* _Data in this exercise_
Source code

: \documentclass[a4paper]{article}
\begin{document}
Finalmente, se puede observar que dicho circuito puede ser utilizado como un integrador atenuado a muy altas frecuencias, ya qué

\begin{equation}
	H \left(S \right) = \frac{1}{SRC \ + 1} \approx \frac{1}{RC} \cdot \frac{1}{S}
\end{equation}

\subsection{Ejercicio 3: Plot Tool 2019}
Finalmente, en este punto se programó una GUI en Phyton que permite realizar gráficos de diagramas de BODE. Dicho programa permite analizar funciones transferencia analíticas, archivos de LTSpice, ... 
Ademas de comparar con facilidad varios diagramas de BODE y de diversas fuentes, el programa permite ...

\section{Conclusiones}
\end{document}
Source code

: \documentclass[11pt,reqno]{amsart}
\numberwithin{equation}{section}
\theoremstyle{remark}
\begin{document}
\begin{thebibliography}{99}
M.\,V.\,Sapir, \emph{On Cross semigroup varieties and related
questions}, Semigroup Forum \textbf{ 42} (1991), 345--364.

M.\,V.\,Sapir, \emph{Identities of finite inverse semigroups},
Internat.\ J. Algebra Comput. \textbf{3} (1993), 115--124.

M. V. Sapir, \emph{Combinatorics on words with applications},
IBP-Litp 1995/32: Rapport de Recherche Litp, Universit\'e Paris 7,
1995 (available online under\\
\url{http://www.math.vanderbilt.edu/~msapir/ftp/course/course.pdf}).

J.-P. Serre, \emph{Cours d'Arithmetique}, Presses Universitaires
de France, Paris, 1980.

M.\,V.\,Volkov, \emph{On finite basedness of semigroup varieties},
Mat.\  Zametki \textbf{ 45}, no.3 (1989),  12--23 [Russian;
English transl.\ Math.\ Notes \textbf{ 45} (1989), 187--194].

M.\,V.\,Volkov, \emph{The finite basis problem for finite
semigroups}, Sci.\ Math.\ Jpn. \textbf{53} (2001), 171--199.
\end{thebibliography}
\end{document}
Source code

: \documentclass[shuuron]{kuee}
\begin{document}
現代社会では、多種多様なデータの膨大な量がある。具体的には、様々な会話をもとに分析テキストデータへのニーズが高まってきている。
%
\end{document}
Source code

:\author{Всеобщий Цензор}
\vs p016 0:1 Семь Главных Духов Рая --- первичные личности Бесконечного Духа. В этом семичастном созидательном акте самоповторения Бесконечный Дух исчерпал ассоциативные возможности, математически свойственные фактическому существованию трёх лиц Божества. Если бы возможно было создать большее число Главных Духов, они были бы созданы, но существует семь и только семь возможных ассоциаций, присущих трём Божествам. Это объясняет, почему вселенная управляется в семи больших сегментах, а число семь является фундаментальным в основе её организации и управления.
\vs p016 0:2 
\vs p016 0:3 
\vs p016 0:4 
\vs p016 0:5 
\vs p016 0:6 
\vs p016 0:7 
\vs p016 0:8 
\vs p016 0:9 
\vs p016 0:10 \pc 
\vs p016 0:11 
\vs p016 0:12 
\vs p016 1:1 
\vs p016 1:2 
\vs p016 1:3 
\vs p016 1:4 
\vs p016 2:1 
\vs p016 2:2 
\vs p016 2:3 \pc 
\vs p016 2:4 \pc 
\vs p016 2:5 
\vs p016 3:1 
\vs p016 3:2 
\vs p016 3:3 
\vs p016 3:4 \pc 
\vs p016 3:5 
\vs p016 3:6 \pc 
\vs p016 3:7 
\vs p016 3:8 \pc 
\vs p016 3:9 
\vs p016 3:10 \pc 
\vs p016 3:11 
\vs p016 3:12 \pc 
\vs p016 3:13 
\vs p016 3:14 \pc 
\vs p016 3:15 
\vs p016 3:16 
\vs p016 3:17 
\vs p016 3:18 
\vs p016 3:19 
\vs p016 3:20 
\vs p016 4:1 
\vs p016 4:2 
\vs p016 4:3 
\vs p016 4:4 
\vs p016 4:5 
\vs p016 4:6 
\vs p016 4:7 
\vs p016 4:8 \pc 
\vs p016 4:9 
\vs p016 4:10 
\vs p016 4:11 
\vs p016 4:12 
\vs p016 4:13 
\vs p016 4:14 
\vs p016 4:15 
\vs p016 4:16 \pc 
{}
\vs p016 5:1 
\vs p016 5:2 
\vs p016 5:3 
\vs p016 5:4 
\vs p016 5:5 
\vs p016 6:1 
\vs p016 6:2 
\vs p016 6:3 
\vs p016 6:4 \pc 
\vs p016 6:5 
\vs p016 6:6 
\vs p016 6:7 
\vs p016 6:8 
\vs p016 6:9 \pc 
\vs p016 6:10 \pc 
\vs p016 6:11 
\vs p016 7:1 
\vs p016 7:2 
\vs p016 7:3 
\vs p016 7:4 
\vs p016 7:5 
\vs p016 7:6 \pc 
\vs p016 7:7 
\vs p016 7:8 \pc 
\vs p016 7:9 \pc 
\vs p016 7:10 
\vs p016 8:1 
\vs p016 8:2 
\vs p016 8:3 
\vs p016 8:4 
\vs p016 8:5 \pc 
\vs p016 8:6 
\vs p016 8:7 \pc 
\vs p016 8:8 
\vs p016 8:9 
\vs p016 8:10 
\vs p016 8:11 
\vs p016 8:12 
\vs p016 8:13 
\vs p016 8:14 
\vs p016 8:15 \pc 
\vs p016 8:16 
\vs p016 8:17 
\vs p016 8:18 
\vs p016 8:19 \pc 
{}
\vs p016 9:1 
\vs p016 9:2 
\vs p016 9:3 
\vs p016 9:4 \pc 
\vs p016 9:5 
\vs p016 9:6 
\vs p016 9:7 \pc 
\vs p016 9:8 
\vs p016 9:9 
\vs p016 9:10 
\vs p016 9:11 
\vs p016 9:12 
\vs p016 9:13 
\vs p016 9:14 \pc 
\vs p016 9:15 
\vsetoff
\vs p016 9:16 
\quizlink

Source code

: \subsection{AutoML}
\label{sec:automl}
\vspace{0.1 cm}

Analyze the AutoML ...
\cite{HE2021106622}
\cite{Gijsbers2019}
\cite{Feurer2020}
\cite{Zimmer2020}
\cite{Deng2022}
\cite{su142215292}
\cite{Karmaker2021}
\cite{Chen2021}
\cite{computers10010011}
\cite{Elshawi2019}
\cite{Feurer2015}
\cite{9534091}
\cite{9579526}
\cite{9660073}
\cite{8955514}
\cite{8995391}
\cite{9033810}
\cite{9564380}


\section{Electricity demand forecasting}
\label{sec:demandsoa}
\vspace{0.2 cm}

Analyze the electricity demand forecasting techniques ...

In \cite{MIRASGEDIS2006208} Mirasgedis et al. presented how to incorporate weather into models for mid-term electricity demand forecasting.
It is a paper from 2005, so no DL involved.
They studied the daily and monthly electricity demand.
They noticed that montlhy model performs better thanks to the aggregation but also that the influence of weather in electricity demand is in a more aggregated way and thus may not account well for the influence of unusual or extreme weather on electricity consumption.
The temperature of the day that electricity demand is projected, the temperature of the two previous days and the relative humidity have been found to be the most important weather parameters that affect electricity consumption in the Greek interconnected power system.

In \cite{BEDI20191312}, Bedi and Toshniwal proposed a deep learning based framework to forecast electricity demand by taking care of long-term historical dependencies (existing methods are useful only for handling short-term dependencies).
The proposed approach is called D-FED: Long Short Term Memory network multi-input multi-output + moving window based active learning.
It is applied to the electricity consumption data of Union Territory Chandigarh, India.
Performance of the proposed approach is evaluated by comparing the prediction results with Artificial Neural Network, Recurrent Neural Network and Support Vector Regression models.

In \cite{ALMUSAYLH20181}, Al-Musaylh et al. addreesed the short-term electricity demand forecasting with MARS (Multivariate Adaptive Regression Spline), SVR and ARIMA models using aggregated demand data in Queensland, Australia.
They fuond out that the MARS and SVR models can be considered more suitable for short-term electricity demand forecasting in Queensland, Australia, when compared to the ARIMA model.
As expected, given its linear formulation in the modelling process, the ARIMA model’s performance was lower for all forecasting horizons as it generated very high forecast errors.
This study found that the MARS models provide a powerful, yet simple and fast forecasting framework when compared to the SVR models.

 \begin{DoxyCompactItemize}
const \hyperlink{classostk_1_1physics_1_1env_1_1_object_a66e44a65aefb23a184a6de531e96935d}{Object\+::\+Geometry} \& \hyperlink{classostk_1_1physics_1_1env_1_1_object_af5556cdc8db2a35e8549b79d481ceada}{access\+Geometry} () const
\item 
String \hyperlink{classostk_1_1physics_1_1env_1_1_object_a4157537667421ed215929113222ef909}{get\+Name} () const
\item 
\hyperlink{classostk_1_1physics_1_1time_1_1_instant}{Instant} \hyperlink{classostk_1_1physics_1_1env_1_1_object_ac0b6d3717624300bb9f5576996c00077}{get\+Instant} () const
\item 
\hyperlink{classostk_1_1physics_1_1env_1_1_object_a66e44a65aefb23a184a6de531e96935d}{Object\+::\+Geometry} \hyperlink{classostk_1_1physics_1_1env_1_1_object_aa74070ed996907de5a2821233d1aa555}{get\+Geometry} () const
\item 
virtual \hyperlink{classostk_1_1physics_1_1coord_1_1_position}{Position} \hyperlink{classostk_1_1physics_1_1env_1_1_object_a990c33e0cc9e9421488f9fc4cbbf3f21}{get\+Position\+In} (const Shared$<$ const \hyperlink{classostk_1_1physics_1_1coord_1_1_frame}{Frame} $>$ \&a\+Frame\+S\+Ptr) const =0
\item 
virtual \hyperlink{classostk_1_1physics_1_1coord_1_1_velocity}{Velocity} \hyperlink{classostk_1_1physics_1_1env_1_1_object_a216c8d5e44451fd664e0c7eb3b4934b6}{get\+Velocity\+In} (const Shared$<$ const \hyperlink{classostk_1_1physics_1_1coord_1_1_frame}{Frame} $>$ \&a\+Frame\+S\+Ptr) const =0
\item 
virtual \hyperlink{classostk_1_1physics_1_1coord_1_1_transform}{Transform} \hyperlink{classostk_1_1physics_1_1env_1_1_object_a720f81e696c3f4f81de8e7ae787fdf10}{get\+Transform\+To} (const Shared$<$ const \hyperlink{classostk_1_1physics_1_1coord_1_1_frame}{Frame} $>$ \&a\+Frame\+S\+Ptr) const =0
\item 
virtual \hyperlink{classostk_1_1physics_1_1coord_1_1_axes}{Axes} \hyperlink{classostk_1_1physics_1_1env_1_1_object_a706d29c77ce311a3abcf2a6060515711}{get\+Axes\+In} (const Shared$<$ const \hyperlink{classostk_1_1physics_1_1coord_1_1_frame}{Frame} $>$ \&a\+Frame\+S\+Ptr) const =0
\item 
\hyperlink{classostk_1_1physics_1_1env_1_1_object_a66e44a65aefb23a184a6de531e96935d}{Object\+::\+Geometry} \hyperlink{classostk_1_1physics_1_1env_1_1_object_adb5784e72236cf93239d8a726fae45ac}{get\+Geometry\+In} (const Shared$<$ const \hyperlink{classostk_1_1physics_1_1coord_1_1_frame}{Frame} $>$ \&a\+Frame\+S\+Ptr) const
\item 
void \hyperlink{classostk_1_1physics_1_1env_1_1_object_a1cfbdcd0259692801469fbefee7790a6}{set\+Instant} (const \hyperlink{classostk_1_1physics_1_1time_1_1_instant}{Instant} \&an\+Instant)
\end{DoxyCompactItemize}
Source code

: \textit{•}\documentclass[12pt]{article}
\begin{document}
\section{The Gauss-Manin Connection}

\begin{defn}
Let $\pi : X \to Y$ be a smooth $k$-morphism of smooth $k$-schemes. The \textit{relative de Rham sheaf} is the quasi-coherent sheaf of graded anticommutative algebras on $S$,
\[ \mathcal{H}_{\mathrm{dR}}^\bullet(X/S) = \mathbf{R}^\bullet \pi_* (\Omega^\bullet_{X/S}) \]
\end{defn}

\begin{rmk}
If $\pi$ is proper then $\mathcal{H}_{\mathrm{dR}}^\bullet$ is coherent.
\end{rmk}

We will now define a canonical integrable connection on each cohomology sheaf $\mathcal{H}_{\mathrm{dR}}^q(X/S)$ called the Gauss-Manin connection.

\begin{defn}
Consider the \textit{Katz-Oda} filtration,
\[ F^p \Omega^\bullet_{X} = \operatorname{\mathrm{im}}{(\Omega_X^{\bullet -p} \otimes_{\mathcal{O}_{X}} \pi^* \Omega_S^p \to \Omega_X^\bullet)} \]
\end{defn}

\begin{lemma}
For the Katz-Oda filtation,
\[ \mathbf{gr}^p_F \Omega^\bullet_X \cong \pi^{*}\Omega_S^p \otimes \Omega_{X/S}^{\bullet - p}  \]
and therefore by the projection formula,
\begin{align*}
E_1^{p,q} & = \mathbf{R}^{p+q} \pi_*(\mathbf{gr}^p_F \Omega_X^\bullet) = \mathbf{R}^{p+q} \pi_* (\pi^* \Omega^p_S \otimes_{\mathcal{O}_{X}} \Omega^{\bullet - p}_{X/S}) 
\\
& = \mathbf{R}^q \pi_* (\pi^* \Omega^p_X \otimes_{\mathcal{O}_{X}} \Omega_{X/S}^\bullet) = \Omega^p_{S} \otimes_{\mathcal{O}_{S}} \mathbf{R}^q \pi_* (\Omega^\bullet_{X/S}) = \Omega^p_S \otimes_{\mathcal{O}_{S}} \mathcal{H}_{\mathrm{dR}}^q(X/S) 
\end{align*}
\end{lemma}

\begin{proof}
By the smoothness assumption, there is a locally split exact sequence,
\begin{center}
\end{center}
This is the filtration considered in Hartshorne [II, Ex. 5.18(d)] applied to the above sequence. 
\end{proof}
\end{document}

* _Task requirements_
Find the lines in the data that include "diagramas", then copy each of them.

* _Response to this task_
Finalmente, en este punto se programó una GUI en Phyton que permite realizar gráficos de diagramas de BODE. Dicho programa permite analizar funciones transferencia analíticas, archivos de LTSpice, ... 
Ademas de comparar con facilidad varios diagramas de BODE y de diversas fuentes, el programa permite ...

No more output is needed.